NSF CAREER Award Boosts Data Extraction Research
With rapidly evolving current events, decision makers may be inundated with messages. With an increasing flow of information from multiple sources, data extraction is an important facet of controlling and identifying key patterns and events. How can data science experts help to simplify complex or extensive documents and streams of information?
Dr. Xinya Du, an assistant professor of computer science in the Erik Jonsson School of Engineering and Computer Science at The University of Texas at Dallas, received a 2024 Faculty Early Career Development Program (CAREER) award from the National Science Foundation (NSF) to support research reducing information overload.

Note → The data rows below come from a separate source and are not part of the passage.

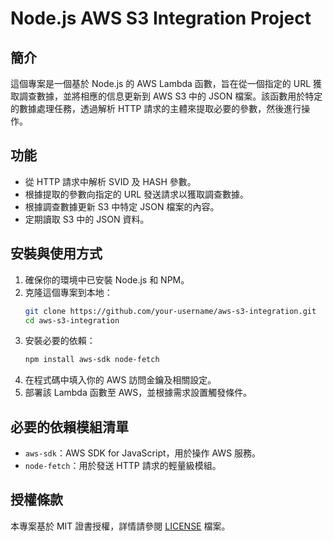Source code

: # Node.js AWS S3 Integration Project

## 簡介
這個專案是一個基於 Node.js 的 AWS Lambda 函數，旨在從一個指定的 URL 獲取調查數據，並將相應的信息更新到 AWS S3 中的 JSON 檔案。該函數用於特定的數據處理任務，透過解析 HTTP 請求的主體來提取必要的參數，然後進行操作。

## 功能
- 從 HTTP 請求中解析 SVID 及 HASH 參數。
- 根據提取的參數向指定的 URL 發送請求以獲取調查數據。
- 根據調查數據更新 S3 中特定 JSON 檔案的內容。
- 定期讀取 S3 中的 JSON 資料。

## 安裝與使用方式
1. 確保你的環境中已安裝 Node.js 和 NPM。
2. 克隆這個專案到本地：
   ```bash
   git clone https://github.com/your-username/aws-s3-integration.git
   cd aws-s3-integration
   ```
3. 安裝必要的依賴：
   ```bash
   npm install aws-sdk node-fetch
   ```
4. 在程式碼中填入你的 AWS 訪問金鑰及相關設定。
5. 部署該 Lambda 函數至 AWS，並根據需求設置觸發條件。

## 必要的依賴模組清單
- `aws-sdk`：AWS SDK for JavaScript，用於操作 AWS 服務。
- `node-fetch`：用於發送 HTTP 請求的輕量級模組。

## 授權條款
本專案基於 MIT 證書授權，詳情請參閱 [LICENSE](LICENSE) 檔案。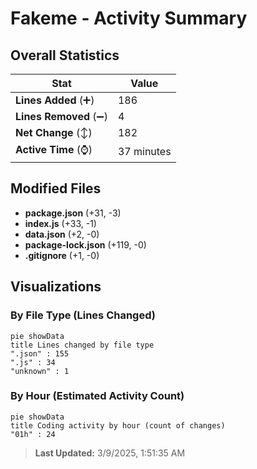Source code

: # Fakeme - Activity Summary 

## Overall Statistics

| Stat                   | Value                                                             |
| ---------------------- | ----------------------------------------------------------------- |
| **Lines Added** (➕)   | 186                                          |
| **Lines Removed** (➖) | 4                                        |
| **Net Change** (↕)    | 182                |
| **Active Time** (⌚)   | 37 minutes |


## Modified Files
- **package.json** (+31, -3)
- **index.js** (+33, -1)
- **data.json** (+2, -0)
- **package-lock.json** (+119, -0)
- **.gitignore** (+1, -0)

## Visualizations

### By File Type (Lines Changed)

```mermaid
pie showData
title Lines changed by file type
".json" : 155
".js" : 34
"unknown" : 1
```

### By Hour (Estimated Activity Count)

```mermaid
pie showData
title Coding activity by hour (count of changes)
"01h" : 24
```


> **Last Updated:** 3/9/2025, 1:51:35 AM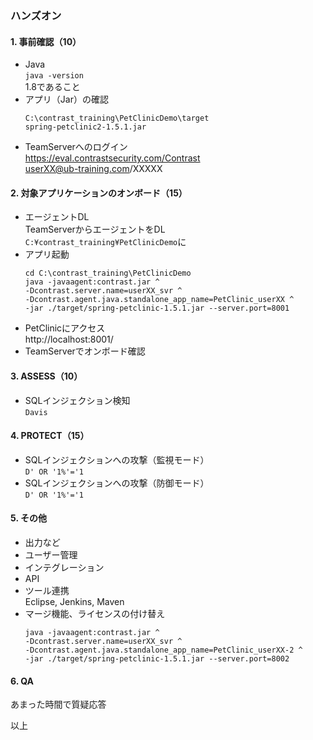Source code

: ### ハンズオン

#### 1. 事前確認（10）
- Java  
`java -version`  
1.8であること
- アプリ（Jar）の確認  
  ```
  C:\contrast_training\PetClinicDemo\target
  spring-petclinic2-1.5.1.jar
  ```
- TeamServerへのログイン  
https://eval.contrastsecurity.com/Contrast  
userXX@ub-training.com/XXXXX

#### 2. 対象アプリケーションのオンボード（15）
- エージェントDL  
TeamServerからエージェントをDL  
`C:¥contrast_training¥PetClinicDemo`に
- アプリ起動  
  ```
  cd C:\contrast_training\PetClinicDemo
  java -javaagent:contrast.jar ^
  -Dcontrast.server.name=userXX_svr ^
  -Dcontrast.agent.java.standalone_app_name=PetClinic_userXX ^
  -jar ./target/spring-petclinic-1.5.1.jar --server.port=8001
  ```
- PetClinicにアクセス  
http://localhost:8001/
- TeamServerでオンボード確認

#### 3. ASSESS（10）
- SQLインジェクション検知  
`Davis`
#### 4. PROTECT（15）
- SQLインジェクションへの攻撃（監視モード）  
`D' OR '1%'='1`
- SQLインジェクションへの攻撃（防御モード）  
`D' OR '1%'='1`

#### 5. その他
- 出力など
- ユーザー管理
- インテグレーション
- API
- ツール連携  
Eclipse, Jenkins, Maven
- マージ機能、ライセンスの付け替え  
  ```
  java -javaagent:contrast.jar ^
  -Dcontrast.server.name=userXX_svr ^
  -Dcontrast.agent.java.standalone_app_name=PetClinic_userXX-2 ^
  -jar ./target/spring-petclinic-1.5.1.jar --server.port=8002
  ```

#### 6. QA
あまった時間で質疑応答

以上

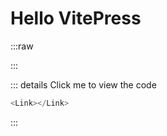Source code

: <script setup lang='ts'>
import Link from '../demo_components/Link.vue';
</script>

# Hello VitePress

:::raw

<Link></Link>

:::

::: details Click me to view the code

```js
<Link></Link>
```

:::
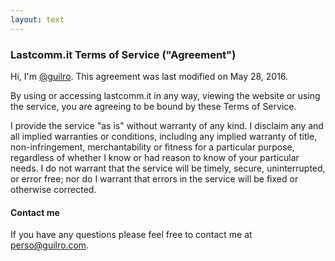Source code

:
 ```yaml
---
layout: text
---
```

### Lastcomm.it Terms of Service ("Agreement")

Hi, I'm [@guilro](https://github.com/guilro). This agreement was last modified on May 28, 2016.

By using or accessing lastcomm.it in any way, viewing the website or using the service, you are agreeing to be bound by these Terms of Service.

I provide the service "as is" without warranty of any kind. I disclaim any and all implied warranties or conditions, including any implied warranty of title, non-infringement, merchantability or fitness for a particular purpose, regardless of whether I know or had reason to know of your particular needs. I do not warrant that the service will be timely, secure, uninterrupted, or error free; nor do I warrant that errors in the service will be fixed or otherwise corrected.

#### Contact me

If you have any questions please feel free to contact me at [perso@guilro.com](mailto:perso@guilro.com).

Du’s $561,000 CAREER grant supports his work to build data extraction methods that identify key information from large amounts of text.
The vast amounts of event-related information published daily create an overwhelming flood of data that far exceeds the cognitive capacity of any individual, Du said.
“My research focuses on developing advanced techniques to automatically extract succinct event knowledge, enabling people to quickly capture critical insights from complex documents,” Du said. “I aim to tackle the information overload problem in people’s daily lives by developing innovative natural language processing (NLP) techniques that transform unstructured text in long and complex documents into structured, comprehensive knowledge graphs.”
About NSF CAREER Awards
Faculty Early Career Development Program (CAREER) awards from the National Science Foundation are competitive awards for promising early career faculty who have the potential to become leaders and role models both as researchers and as educators.
Since 2010, UT Dallas faculty members have received 58 NSF CAREER awards.
Du intends to use current methods of natural language processing to improve rapidly evolving event information in a more efficient manner. Instead of using a predefined schema, which is common for most current NLP models, Du will test a question-answer generation paradigm to allow a new representation of events from clusters of documents discussing the same events.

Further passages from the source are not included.